I think my style changed over time, but it’s still very much influenced by screenwriting. I think that’s . . . when I tell people that that’s where I’m coming from, most people say, oh, yeah, OK, that shows. So, I hear it all the time that my books are very, very cinematic. And so, what I basically do is I see a movie in my head, but I write it down in prose. And I think actually that screenwriting and novel writing isn’t so far away from each other because both have the same principles of storytelling, which are universal. And I can apply almost everything I learned in screenwriting to novel writing, and I even think that it’s a very good way to start, to try to learn writing, because you really learn how to tell a story that makes sense from beginning to the end. Sometimes people who are, you know, novelists without an education, they just start writing something that comes in their head, and then it doesn’t make so much sense in the end. So, this can’t happen to you when you’re a screenwriter because you always have to know what a story is going. And you have between 90 and 120 pages to tell that. So, that’s how a screenplay, the length of a screenplay should be. Only in, I don’t know, big blockbusters and stuff like that, they can be longer than that, sometimes 130 minutes or something like that. But usually, a movie shouldn’t be longer than two hours. So that’s how you learn to put the story, the complete story, into that. And I think it’s very useful. It’s a skill I can only recommend writers to learn.

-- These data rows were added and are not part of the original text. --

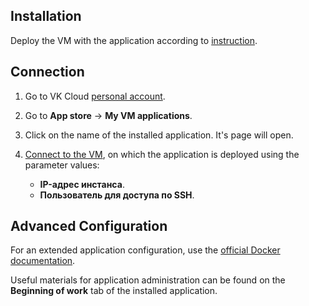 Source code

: ## Installation

Deploy the VM with the application according to [instruction](../../quick-start/).

## Connection

1. Go to VK Cloud [personal account](https://mcs.mail.ru/app/en).
1. Go to **App store** → **My VM applications**.
1. Click on the name of the installed application. It's page will open.
1. [Connect to the VM](/en/base/iaas/instructions/vm/vm-connect/vm-connect-nix), on which the application is deployed using the parameter values:

   - **IP-адрес инстанса**.
   - **Пользователь для доступа по SSH**.

## Advanced Configuration

For an extended application configuration, use the [official Docker documentation](https://docs.docker.com/engine/reference/commandline/cli/).

<info>

Useful materials for application administration can be found on the **Beginning of work** tab of the installed application.

</info>
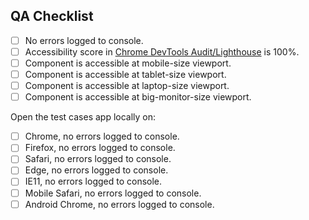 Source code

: 

## QA Checklist

<!-- complete this checklist when adding a new component or package -->

- [ ] No errors logged to console.
- [ ] Accessibility score in [Chrome DevTools Audit/Lighthouse](https://developers.google.com/web/tools/lighthouse#devtools) is 100%.
- [ ] Component is accessible at mobile-size viewport.
- [ ] Component is accessible at tablet-size viewport.
- [ ] Component is accessible at laptop-size viewport.
- [ ] Component is accessible at big-monitor-size viewport.

Open the test cases app locally on:

- [ ] Chrome, no errors logged to console.
- [ ] Firefox, no errors logged to console.
- [ ] Safari, no errors logged to console.
- [ ] Edge, no errors logged to console.
- [ ] IE11, no errors logged to console.
- [ ] Mobile Safari, no errors logged to console.
- [ ] Android Chrome, no errors logged to console.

I think pacing is something that certainly you get in movies, the way that scenes cut back and forth, but just the whole keeping the story moving forward and not getting bogged down, which sometimes happens in novels. I mean, on the other hand, people sometimes read novels because they want long, leisurely, you know, long literary prose sections which maybe don’t advance the story but are really interesting. So, I mean, there’s all sorts of tastes when it comes to novels.

That’s true. Definitely. That’s absolutely true, of course. And, I mean, there are plenty of bad movies out there. 

Yeah, I’ve seen a few of those . . .

So, it’s not that movies are good, and books are not, right? I mean, unfortunately, there is more trash than good stuff.

Well, in science fiction, we famously talk about Sturgeon’s Law, named after Theodore Sturgeon, who said that of course, 90 percent of science fiction is crap, 90 percent of everything is crap. So, you want to try to be in the 10 percent. So, the first novels—the MUC books, were those first your first novels?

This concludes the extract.